## Your objective
Pictures in the material below are to be left out, and only the lines from the line with "troubleshooting" up to and including the line with "## DB and Dev Tools etc" are to be written out exactly.

⟨

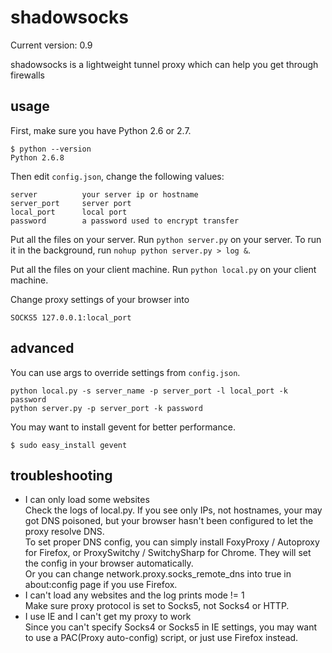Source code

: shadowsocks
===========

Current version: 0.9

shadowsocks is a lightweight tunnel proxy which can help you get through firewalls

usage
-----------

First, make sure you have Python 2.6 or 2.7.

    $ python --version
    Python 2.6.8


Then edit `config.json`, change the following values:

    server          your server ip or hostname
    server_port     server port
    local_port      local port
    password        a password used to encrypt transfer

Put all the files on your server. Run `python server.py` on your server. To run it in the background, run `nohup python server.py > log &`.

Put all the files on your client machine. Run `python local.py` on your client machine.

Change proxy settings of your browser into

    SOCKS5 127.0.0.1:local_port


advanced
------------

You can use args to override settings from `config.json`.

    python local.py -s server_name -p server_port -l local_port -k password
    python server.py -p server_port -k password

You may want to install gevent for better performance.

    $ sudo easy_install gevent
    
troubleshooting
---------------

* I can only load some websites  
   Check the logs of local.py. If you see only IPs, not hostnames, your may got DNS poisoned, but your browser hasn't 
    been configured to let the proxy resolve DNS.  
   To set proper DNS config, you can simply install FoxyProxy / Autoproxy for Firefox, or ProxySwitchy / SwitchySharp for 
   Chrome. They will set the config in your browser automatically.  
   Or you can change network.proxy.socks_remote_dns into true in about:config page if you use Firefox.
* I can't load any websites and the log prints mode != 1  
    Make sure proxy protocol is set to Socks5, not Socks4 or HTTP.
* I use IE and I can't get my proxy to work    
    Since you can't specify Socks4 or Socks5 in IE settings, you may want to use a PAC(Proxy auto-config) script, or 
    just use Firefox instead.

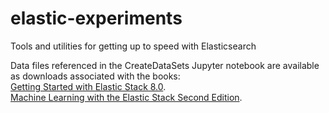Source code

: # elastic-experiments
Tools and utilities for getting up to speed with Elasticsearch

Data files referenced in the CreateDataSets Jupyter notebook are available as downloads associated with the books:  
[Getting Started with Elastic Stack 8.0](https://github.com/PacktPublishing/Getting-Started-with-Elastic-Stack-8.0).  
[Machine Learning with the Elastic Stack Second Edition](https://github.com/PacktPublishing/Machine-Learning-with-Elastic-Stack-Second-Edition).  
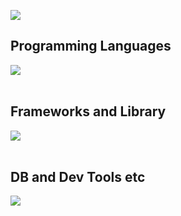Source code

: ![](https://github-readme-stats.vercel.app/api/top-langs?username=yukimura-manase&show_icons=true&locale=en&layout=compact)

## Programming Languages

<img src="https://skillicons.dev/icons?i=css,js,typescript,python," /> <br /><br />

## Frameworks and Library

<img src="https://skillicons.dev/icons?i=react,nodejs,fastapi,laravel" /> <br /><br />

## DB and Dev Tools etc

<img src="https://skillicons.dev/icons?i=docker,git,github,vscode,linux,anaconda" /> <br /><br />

⟩
⟨

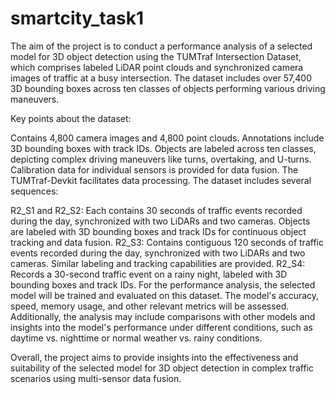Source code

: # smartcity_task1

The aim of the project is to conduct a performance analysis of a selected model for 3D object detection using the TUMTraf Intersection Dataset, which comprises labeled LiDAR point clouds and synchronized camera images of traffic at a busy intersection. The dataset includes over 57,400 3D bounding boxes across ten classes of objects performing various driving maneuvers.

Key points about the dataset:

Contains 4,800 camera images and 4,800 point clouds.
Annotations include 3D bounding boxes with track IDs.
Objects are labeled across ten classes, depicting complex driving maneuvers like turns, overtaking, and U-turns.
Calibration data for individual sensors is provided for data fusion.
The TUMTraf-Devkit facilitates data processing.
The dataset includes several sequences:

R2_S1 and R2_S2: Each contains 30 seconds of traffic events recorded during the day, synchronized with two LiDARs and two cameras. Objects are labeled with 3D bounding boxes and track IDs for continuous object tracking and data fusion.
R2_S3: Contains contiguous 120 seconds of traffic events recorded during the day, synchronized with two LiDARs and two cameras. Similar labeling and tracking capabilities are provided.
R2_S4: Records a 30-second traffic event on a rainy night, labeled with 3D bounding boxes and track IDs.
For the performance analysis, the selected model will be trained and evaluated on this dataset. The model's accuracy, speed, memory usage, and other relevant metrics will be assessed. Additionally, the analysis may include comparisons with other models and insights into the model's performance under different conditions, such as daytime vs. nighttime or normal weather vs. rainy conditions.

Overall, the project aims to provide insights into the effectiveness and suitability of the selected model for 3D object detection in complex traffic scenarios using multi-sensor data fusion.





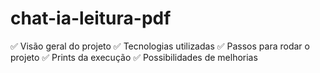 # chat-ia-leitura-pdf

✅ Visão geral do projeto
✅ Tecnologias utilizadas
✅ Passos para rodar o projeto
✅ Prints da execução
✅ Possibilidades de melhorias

⟩
⟨

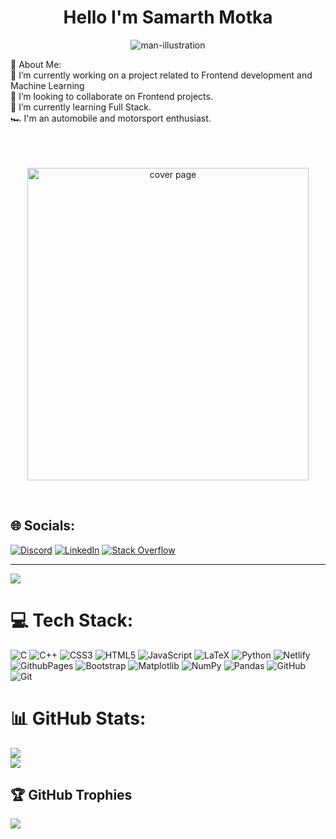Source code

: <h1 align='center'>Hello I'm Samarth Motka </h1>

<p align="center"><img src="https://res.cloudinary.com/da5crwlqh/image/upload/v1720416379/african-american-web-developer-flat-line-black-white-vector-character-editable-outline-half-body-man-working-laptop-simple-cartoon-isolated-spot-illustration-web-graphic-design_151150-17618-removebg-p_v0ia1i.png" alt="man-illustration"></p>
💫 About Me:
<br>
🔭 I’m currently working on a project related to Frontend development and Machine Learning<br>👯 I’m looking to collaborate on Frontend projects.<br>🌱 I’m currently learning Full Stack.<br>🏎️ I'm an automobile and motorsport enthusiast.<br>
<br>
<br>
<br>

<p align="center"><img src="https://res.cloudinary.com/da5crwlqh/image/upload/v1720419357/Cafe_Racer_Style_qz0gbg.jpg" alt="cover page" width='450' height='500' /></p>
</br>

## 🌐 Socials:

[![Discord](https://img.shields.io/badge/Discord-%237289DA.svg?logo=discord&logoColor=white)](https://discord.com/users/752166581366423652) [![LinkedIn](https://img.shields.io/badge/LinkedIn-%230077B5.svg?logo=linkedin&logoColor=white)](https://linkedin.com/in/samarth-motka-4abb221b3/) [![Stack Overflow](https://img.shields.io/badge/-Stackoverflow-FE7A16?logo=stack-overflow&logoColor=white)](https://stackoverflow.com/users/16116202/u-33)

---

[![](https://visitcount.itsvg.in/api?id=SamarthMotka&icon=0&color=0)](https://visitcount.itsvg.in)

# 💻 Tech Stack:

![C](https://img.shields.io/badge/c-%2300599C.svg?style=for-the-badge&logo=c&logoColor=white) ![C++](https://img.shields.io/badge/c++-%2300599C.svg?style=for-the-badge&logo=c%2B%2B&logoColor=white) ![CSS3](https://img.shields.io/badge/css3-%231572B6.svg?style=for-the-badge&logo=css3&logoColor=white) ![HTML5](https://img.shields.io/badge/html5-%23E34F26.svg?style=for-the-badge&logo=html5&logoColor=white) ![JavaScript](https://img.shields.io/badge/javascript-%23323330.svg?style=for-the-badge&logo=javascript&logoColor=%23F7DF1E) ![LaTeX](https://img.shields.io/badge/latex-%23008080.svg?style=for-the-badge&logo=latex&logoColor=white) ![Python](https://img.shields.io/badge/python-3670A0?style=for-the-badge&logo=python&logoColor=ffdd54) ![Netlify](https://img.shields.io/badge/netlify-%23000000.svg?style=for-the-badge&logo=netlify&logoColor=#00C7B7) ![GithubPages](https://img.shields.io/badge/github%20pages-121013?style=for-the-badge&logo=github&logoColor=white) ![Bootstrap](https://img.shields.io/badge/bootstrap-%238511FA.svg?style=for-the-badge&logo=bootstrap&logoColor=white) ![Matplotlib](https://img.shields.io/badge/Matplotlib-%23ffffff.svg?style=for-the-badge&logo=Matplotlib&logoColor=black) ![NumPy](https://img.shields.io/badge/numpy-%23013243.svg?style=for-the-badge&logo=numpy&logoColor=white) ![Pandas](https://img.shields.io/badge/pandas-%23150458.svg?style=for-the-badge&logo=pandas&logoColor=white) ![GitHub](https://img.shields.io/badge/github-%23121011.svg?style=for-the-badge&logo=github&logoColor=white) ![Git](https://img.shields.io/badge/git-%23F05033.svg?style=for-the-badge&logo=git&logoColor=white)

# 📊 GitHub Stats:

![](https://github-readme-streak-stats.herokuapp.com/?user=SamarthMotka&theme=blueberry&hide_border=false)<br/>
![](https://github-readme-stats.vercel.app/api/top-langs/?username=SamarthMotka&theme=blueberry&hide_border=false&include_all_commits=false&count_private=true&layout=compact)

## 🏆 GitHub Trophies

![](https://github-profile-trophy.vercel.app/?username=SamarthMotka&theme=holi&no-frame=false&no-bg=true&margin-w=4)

⟩

## Solved exercise
troubleshooting
---------------

* I can only load some websites  
   Check the logs of local.py. If you see only IPs, not hostnames, your may got DNS poisoned, but your browser hasn't 
    been configured to let the proxy resolve DNS.  
   To set proper DNS config, you can simply install FoxyProxy / Autoproxy for Firefox, or ProxySwitchy / SwitchySharp for 
   Chrome. They will set the config in your browser automatically.  
   Or you can change network.proxy.socks_remote_dns into true in about:config page if you use Firefox.
* I can't load any websites and the log prints mode != 1  
    Make sure proxy protocol is set to Socks5, not Socks4 or HTTP.
* I use IE and I can't get my proxy to work    
    Since you can't specify Socks4 or Socks5 in IE settings, you may want to use a PAC(Proxy auto-config) script, or 
    just use Firefox instead.

Source code

: # elastic-experiments
Tools and utilities for getting up to speed with Elasticsearch

Data files referenced in the CreateDataSets Jupyter notebook are available as downloads associated with the books:  
[Getting Started with Elastic Stack 8.0](https://github.com/PacktPublishing/Getting-Started-with-Elastic-Stack-8.0).  
[Machine Learning with the Elastic Stack Second Edition](https://github.com/PacktPublishing/Machine-Learning-with-Elastic-Stack-Second-Edition).  
Source code

: ![](https://github-readme-stats.vercel.app/api/top-langs?username=yukimura-manase&show_icons=true&locale=en&layout=compact)

## Programming Languages

<img src="https://skillicons.dev/icons?i=css,js,typescript,python," /> <br /><br />

## Frameworks and Library

<img src="https://skillicons.dev/icons?i=react,nodejs,fastapi,laravel" /> <br /><br />

## DB and Dev Tools etc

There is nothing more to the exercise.